Semua Anak Itu Istimewa

 

        Besok Jum'at 23 Juni 2023 adalah pembagian rapot SMA Negeri 1 Rantau. Beberapa hari lalu seluruh guru sibuk untuk melakukan pengolahan nilai hasil dari pembelajaran selama 2 semester ini. Terutama wali kelas pastinya sangat sibuk disamping mengolah nilai, dan mengprint nilai, mereka semua menjadi garda terdepan untuk melakukan pembelaan terhadap peserta didiknya jika ada yang bermasalah dalam hal kehadiran beserta nilainya.

      Pembagian rapot bagi penulis bukan semata-mata terkait nilai angka semata. Lebih daripada itu bahwa apakah pendidikan selama semester itu dapat mereka aplikasikan di kehidupan nyata ? Apakah ilmu yang mereka dapatkan bisa bermanfaat bagi diri dan sekitarnya ?  Entah dimulai sejak kapan nilai angka itu dipopulerkan sehingga orangtua lebih fokus kepada nilai angka yang mati tersebut. Terkadang jika nilai anaknya rendah maka ia akan memarahi anaknya bahkan mengucilkan anaknya di keluarga.

        Padahal kita mengetahui bahwa manusia itu dinamis, bukan statis. Manusia itu bukan angka yang mati. Sebagaimana iman yang kadang naik dan kadang turun.

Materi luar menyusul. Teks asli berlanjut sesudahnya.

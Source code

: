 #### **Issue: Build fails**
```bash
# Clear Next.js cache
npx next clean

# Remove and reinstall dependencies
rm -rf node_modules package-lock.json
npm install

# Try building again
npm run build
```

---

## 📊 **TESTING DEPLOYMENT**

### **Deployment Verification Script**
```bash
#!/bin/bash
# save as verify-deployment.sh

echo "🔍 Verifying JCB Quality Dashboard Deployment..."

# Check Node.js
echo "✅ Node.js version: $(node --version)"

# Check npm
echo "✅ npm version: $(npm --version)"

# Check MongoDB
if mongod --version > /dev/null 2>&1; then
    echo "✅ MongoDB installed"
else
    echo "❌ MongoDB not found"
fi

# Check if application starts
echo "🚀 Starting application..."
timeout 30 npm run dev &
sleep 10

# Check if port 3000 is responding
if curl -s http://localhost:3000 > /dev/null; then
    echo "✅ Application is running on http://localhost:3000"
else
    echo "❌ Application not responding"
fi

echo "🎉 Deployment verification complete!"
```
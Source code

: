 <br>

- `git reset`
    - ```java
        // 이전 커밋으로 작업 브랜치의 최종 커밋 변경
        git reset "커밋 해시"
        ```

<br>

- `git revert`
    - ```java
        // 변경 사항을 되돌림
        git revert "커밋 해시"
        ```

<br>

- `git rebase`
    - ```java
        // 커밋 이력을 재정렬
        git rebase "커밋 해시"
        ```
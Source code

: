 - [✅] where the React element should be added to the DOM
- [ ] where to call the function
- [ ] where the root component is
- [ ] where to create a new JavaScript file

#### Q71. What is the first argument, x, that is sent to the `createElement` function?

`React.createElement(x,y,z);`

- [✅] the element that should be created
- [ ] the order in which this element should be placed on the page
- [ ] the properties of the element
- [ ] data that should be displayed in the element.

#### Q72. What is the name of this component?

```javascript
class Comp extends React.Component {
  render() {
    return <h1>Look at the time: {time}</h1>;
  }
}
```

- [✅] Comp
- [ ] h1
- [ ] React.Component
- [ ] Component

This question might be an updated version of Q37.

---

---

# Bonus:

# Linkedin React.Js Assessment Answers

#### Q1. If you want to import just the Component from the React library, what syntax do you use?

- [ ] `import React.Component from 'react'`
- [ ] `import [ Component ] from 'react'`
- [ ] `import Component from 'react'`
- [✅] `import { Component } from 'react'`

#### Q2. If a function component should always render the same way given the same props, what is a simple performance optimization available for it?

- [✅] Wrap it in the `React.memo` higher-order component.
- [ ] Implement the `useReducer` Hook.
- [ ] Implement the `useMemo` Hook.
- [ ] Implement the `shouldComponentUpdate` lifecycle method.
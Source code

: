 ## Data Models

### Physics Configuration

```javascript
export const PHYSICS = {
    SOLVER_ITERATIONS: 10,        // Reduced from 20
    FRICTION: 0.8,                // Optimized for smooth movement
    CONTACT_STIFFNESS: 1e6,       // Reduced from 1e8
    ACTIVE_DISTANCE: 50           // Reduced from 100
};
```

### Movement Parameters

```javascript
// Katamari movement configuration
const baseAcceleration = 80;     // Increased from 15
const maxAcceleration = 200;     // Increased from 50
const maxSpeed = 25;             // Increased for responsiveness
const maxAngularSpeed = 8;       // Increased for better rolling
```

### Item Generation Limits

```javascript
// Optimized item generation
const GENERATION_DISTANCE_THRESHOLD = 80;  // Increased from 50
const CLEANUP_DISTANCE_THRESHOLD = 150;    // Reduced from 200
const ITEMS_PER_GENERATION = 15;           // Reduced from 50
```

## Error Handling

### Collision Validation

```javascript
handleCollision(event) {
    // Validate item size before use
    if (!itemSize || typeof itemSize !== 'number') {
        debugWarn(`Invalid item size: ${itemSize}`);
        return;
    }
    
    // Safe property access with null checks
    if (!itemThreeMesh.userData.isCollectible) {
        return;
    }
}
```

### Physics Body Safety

Maka dari pada itu peran pendidikan adalah bagaimana membuat anak ini cenderung kepada iman yang naik, cenderung membuat anak percaya diri dengan dirinya, cenderung punya jiwa pembelajar sepanjang hayat. 

     Penulis adalah guru muda yang belum profesional. Penulis termasuk yang masih penasaran mengenai arah pendidikan. Orang muda tentu tidak terlalu cenderung menyukai hal-hal yang bersifat formalitas. Oleh karena itu didalam jiwa muda sebenarnya membutuhkan teladan yang dapat menginspirasi dalam hal subtansi atau maknawi.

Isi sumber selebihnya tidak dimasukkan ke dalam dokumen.